WHAT THE TASK REQUIRES: All of the entries need to be repeated exactly. Leave nothing out.
- - -
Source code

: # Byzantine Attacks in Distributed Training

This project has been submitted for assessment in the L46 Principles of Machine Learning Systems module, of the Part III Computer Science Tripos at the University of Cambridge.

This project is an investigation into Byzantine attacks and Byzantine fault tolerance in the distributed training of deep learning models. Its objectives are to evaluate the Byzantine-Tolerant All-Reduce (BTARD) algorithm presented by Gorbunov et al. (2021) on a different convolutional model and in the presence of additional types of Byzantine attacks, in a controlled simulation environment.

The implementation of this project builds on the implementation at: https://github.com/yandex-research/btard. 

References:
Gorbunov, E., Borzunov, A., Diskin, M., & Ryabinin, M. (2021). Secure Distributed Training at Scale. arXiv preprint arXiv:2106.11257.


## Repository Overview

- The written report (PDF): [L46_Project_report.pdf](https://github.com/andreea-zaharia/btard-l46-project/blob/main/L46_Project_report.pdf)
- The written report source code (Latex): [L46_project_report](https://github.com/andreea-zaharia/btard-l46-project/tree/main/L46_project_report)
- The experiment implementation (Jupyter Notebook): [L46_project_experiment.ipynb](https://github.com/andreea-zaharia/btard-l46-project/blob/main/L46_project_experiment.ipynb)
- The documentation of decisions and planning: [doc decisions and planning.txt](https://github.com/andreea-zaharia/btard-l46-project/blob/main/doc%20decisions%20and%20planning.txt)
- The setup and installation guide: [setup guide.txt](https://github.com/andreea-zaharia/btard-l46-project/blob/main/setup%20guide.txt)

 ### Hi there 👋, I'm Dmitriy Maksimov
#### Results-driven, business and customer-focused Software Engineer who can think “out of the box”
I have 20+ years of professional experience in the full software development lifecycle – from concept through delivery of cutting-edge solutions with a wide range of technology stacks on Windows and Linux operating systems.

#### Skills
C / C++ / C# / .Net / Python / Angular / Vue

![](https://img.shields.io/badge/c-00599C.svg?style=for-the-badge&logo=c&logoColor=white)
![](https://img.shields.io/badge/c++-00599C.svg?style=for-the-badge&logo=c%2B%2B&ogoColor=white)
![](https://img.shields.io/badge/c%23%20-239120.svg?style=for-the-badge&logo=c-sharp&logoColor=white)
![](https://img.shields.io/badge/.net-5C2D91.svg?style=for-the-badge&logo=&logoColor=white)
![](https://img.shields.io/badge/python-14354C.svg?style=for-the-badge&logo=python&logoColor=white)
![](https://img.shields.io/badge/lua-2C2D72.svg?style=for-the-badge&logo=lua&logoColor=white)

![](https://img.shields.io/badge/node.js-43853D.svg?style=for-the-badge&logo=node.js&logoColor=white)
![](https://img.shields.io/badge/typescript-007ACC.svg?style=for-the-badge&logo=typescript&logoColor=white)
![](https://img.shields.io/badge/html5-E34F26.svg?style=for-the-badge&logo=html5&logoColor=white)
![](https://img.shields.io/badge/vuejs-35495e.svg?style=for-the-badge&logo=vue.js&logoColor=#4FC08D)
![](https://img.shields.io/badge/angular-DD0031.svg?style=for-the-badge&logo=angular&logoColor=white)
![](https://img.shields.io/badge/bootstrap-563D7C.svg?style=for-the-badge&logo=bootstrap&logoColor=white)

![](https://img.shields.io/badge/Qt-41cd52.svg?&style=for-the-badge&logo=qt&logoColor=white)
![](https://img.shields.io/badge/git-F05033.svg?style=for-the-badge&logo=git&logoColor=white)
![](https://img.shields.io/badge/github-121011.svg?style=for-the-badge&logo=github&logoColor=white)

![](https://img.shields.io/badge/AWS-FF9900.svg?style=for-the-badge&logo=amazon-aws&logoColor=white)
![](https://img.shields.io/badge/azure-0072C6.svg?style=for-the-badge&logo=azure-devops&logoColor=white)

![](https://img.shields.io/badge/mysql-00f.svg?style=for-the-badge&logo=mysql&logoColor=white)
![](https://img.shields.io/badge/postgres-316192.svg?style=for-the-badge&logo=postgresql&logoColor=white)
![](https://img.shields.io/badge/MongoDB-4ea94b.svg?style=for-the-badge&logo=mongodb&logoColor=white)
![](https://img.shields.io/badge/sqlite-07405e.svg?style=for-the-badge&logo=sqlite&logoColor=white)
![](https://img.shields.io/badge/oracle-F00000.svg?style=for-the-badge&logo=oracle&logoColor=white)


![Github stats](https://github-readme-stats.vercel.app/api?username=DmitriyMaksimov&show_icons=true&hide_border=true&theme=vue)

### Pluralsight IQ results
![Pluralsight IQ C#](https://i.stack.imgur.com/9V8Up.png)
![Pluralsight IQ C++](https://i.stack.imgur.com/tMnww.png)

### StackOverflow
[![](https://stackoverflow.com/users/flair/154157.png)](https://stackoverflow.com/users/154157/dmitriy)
- - -
OUTPUT BELOW:
Source code

: # Byzantine Attacks in Distributed Training

This project has been submitted for assessment in the L46 Principles of Machine Learning Systems module, of the Part III Computer Science Tripos at the University of Cambridge.

This project is an investigation into Byzantine attacks and Byzantine fault tolerance in the distributed training of deep learning models. Its objectives are to evaluate the Byzantine-Tolerant All-Reduce (BTARD) algorithm presented by Gorbunov et al. (2021) on a different convolutional model and in the presence of additional types of Byzantine attacks, in a controlled simulation environment.

The implementation of this project builds on the implementation at: https://github.com/yandex-research/btard. 

References:
Gorbunov, E., Borzunov, A., Diskin, M., & Ryabinin, M. (2021). Secure Distributed Training at Scale. arXiv preprint arXiv:2106.11257.


## Repository Overview

- The written report (PDF): [L46_Project_report.pdf](https://github.com/andreea-zaharia/btard-l46-project/blob/main/L46_Project_report.pdf)
- The written report source code (Latex): [L46_project_report](https://github.com/andreea-zaharia/btard-l46-project/tree/main/L46_project_report)
- The experiment implementation (Jupyter Notebook): [L46_project_experiment.ipynb](https://github.com/andreea-zaharia/btard-l46-project/blob/main/L46_project_experiment.ipynb)
- The documentation of decisions and planning: [doc decisions and planning.txt](https://github.com/andreea-zaharia/btard-l46-project/blob/main/doc%20decisions%20and%20planning.txt)
- The setup and installation guide: [setup guide.txt](https://github.com/andreea-zaharia/btard-l46-project/blob/main/setup%20guide.txt)

 ### Hi there 👋, I'm Dmitriy Maksimov
#### Results-driven, business and customer-focused Software Engineer who can think “out of the box”
I have 20+ years of professional experience in the full software development lifecycle – from concept through delivery of cutting-edge solutions with a wide range of technology stacks on Windows and Linux operating systems.

#### Skills
C / C++ / C# / .Net / Python / Angular / Vue

![](https://img.shields.io/badge/c-00599C.svg?style=for-the-badge&logo=c&logoColor=white)
![](https://img.shields.io/badge/c++-00599C.svg?style=for-the-badge&logo=c%2B%2B&ogoColor=white)
![](https://img.shields.io/badge/c%23%20-239120.svg?style=for-the-badge&logo=c-sharp&logoColor=white)
![](https://img.shields.io/badge/.net-5C2D91.svg?style=for-the-badge&logo=&logoColor=white)
![](https://img.shields.io/badge/python-14354C.svg?style=for-the-badge&logo=python&logoColor=white)
![](https://img.shields.io/badge/lua-2C2D72.svg?style=for-the-badge&logo=lua&logoColor=white)

![](https://img.shields.io/badge/node.js-43853D.svg?style=for-the-badge&logo=node.js&logoColor=white)
![](https://img.shields.io/badge/typescript-007ACC.svg?style=for-the-badge&logo=typescript&logoColor=white)
![](https://img.shields.io/badge/html5-E34F26.svg?style=for-the-badge&logo=html5&logoColor=white)
![](https://img.shields.io/badge/vuejs-35495e.svg?style=for-the-badge&logo=vue.js&logoColor=#4FC08D)
![](https://img.shields.io/badge/angular-DD0031.svg?style=for-the-badge&logo=angular&logoColor=white)
![](https://img.shields.io/badge/bootstrap-563D7C.svg?style=for-the-badge&logo=bootstrap&logoColor=white)

![](https://img.shields.io/badge/Qt-41cd52.svg?&style=for-the-badge&logo=qt&logoColor=white)
![](https://img.shields.io/badge/git-F05033.svg?style=for-the-badge&logo=git&logoColor=white)
![](https://img.shields.io/badge/github-121011.svg?style=for-the-badge&logo=github&logoColor=white)

![](https://img.shields.io/badge/AWS-FF9900.svg?style=for-the-badge&logo=amazon-aws&logoColor=white)
![](https://img.shields.io/badge/azure-0072C6.svg?style=for-the-badge&logo=azure-devops&logoColor=white)

![](https://img.shields.io/badge/mysql-00f.svg?style=for-the-badge&logo=mysql&logoColor=white)
![](https://img.shields.io/badge/postgres-316192.svg?style=for-the-badge&logo=postgresql&logoColor=white)
![](https://img.shields.io/badge/MongoDB-4ea94b.svg?style=for-the-badge&logo=mongodb&logoColor=white)
![](https://img.shields.io/badge/sqlite-07405e.svg?style=for-the-badge&logo=sqlite&logoColor=white)
![](https://img.shields.io/badge/oracle-F00000.svg?style=for-the-badge&logo=oracle&logoColor=white)


![Github stats](https://github-readme-stats.vercel.app/api?username=DmitriyMaksimov&show_icons=true&hide_border=true&theme=vue)

### Pluralsight IQ results
![Pluralsight IQ C#](https://i.stack.imgur.com/9V8Up.png)
![Pluralsight IQ C++](https://i.stack.imgur.com/tMnww.png)

### StackOverflow
[![](https://stackoverflow.com/users/flair/154157.png)](https://stackoverflow.com/users/154157/dmitriy)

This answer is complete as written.